Topping the list of the country’s Hamas targets is Yahya Sinwar, who as the leader of the group in Gaza is seen as the “mastermind” behind Oct. 7. On Tuesday, Sinwar was named the leader of Hamas’s political bureau, after Ismail Haniyeh was killed last week in Tehran, in a presumed Israeli strike.
The Israel Defence Forces (IDF) say they have focused the fighting in areas where Hamas’s military operations were concentrated. In the beginning of the war, that was in the northern part of Gaza, and the military called on Palestinian civilians in the region to evacuate and make their way south.
Months later, the IDF split the strip into three, declaring parts of central Gaza and Rafah “safe zones,” although many have said that such zones have also ended up being bombed. It has since amended some of the safe-zone boundaries, citing “significant terrorist activity and rocket fire” from certain areas. The military has also returned to northern Gaza, after previously saying it had cleared Hamas’s presence there.

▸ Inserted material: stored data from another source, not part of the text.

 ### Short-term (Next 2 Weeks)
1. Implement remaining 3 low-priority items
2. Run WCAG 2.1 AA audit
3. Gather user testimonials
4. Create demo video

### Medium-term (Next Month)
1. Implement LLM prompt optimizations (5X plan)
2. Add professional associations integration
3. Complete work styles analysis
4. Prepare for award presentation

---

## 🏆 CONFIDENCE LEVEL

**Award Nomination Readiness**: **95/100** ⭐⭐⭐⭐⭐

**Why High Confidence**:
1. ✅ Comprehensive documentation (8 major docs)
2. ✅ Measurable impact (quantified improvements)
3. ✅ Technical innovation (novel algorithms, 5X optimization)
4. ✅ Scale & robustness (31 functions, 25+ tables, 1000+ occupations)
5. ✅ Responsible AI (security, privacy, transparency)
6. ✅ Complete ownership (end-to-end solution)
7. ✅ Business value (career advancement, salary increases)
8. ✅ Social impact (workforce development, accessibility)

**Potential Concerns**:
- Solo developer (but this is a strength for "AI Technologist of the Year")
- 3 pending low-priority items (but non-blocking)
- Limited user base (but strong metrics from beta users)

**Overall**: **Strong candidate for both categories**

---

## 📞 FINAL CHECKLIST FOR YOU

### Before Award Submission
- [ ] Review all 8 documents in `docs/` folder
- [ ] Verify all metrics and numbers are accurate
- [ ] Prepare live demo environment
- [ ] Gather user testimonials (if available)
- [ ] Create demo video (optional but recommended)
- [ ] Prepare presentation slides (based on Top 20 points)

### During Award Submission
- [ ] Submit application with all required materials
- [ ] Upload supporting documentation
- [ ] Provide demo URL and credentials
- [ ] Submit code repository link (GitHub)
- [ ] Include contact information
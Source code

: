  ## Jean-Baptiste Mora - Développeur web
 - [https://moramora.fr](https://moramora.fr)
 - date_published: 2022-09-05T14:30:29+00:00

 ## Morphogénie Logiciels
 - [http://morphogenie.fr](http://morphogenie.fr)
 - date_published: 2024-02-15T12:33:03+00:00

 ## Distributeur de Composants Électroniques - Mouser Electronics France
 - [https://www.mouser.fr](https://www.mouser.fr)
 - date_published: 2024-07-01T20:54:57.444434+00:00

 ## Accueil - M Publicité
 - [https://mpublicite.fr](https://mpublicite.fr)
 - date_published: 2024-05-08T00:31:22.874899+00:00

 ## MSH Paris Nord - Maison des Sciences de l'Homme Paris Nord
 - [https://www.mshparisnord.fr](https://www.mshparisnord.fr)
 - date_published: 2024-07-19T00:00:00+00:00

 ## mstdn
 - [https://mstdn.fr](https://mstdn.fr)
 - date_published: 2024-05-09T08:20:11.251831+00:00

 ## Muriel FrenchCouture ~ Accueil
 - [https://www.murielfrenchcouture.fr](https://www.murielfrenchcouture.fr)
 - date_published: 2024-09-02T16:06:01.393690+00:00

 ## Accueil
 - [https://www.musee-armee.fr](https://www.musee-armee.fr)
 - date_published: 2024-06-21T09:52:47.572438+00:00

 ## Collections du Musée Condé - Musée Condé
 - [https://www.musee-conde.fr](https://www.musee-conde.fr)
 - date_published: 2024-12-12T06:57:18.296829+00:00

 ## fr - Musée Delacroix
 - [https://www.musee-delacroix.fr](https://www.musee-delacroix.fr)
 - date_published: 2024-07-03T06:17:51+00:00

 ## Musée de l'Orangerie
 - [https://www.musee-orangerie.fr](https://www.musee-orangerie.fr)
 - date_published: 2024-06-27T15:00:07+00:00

In all, the war has created a situation where there’s “no safe place in Gaza” for civilians, according to the United Nations Human Rights Office. The office noted in July that the continuous mass evacuation orders are confusing, and the intensity of the attacks on areas through which civilians are moving puts them in more danger.
Many in Gaza are living in makeshift tents in squalid conditions, reporting the spread of diseases and poor hygiene, amid the chaos of multiple displacements.
Israel has stood by its efforts to warn civilians to evacuate before bombing begins, by dropping leaflets on neighbourhoods the military plans on targeting.
Its ground and air incursion on Gaza has killed 39,000 since October, according to the Gaza Health Ministry.
Exhaustion after multiple displacements
Near the market in Khan Younis, Duaa Abu Jamae, 27, sits with her children under a tarp stood against the walls of a building. This is her 13th displacement in 10 months.
On July 22, Abu Jamae says bombs came down on her neighbourhood, and they fled with nothing but the clothes on their backs.
“We started walking and going where people were going,” she said. “[And] from exhaustion, we stayed in this place…. It’s been three days.”
She sits with other families on mats on the stairs, their belongings piled up against the walls of the building behind them. Their only refuge is the metal sheets above their heads.
“Some people bring us food and water,” she said. “We’re sleeping in the streets.”
And at the cemetery, friends continue to help put together Abu Ghalban’s shelter. He says this is but one of the many times he’s been displaced since the war began.
“It’s not a good feeling,” he said. “Exhaustion and suffering … there’s no proper water.
“Life is not very good.”
He goes off to help pull the tarp over the wood structure that was built, between rubble and tombstones. This will be home, until the next displacement.
Night will soon set on the Abu Ghalban family. The children have taken to playing among the graves. The day’s work means he’s provided a roof over his family’s heads — even if it’s just nylon.